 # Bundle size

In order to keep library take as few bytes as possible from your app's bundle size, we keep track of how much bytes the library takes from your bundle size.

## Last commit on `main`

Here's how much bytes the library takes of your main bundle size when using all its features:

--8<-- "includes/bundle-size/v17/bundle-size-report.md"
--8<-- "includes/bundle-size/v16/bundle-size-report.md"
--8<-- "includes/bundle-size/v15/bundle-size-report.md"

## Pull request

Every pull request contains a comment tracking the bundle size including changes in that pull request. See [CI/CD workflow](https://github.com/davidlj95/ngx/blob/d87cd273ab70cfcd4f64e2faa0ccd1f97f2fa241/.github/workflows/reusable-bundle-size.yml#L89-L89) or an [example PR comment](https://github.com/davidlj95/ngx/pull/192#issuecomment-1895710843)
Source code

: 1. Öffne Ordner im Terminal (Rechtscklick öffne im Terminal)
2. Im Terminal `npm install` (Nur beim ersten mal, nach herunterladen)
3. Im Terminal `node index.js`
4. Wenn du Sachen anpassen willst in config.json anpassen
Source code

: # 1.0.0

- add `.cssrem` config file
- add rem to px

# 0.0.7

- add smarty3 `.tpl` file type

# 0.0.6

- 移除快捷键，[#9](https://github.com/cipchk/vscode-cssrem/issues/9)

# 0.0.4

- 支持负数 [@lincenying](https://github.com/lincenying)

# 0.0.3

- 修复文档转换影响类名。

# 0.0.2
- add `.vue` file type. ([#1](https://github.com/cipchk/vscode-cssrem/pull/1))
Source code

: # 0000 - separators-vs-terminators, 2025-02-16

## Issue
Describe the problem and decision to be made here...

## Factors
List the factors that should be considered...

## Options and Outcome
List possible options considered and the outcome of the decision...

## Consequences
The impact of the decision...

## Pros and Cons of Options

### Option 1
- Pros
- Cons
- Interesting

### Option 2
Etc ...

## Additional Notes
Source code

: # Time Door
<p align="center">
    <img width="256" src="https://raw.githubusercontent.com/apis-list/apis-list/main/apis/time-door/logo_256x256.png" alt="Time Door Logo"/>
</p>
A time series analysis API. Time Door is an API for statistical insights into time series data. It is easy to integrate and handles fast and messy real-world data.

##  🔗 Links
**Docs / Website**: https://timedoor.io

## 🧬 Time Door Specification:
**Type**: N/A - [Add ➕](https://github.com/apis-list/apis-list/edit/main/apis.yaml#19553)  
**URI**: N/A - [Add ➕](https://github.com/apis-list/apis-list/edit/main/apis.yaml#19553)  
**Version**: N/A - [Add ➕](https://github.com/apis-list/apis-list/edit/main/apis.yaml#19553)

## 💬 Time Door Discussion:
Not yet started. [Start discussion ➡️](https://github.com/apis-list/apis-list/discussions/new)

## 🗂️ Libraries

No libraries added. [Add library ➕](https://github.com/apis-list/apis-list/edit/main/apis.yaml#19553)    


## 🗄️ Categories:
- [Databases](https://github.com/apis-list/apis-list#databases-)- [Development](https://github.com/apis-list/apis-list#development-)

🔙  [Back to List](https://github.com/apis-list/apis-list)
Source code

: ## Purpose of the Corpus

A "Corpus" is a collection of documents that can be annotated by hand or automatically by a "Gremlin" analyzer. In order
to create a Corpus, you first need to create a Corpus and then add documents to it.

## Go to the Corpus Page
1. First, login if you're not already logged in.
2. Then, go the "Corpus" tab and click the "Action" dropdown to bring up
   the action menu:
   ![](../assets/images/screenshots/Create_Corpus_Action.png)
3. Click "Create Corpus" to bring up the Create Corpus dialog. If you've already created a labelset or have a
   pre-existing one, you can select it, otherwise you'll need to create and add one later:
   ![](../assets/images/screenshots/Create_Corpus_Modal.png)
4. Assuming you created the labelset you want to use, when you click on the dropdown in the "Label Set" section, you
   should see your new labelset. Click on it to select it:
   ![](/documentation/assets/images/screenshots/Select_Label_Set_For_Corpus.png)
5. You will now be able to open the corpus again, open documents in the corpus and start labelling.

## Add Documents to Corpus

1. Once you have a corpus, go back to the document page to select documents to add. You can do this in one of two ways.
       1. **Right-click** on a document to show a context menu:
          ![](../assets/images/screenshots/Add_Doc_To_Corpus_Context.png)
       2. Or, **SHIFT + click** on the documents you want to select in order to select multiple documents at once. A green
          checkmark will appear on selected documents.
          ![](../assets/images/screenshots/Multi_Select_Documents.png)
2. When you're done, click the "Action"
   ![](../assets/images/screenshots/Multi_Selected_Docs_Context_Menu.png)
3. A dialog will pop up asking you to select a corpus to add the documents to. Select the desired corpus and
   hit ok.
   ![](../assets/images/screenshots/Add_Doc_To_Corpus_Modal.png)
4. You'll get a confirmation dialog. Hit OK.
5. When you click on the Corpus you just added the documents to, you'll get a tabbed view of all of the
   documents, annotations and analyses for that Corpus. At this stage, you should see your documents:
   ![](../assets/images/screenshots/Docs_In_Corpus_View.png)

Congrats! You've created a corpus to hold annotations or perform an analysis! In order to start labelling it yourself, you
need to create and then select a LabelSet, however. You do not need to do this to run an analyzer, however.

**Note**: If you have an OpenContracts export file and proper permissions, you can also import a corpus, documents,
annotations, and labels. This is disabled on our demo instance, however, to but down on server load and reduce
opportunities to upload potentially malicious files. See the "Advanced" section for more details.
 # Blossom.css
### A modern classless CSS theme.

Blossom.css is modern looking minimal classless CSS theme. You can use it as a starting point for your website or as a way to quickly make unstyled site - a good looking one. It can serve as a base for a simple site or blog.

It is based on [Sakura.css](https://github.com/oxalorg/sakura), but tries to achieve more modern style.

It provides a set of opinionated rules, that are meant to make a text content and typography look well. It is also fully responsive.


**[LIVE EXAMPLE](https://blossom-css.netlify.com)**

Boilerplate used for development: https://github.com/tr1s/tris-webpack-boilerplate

───

Assigned task » Wherever the string "apis" is found in the listing above, copy the line that contains it.

Exercise output »
    <img width="256" src="https://raw.githubusercontent.com/apis-list/apis-list/main/apis/time-door/logo_256x256.png" alt="Time Door Logo"/>
**Type**: N/A - [Add ➕](https://github.com/apis-list/apis-list/edit/main/apis.yaml#19553)  
**URI**: N/A - [Add ➕](https://github.com/apis-list/apis-list/edit/main/apis.yaml#19553)  
**Version**: N/A - [Add ➕](https://github.com/apis-list/apis-list/edit/main/apis.yaml#19553)
Not yet started. [Start discussion ➡️](https://github.com/apis-list/apis-list/discussions/new)
No libraries added. [Add library ➕](https://github.com/apis-list/apis-list/edit/main/apis.yaml#19553)    
- [Databases](https://github.com/apis-list/apis-list#databases-)- [Development](https://github.com/apis-list/apis-list#development-)
🔙  [Back to List](https://github.com/apis-list/apis-list)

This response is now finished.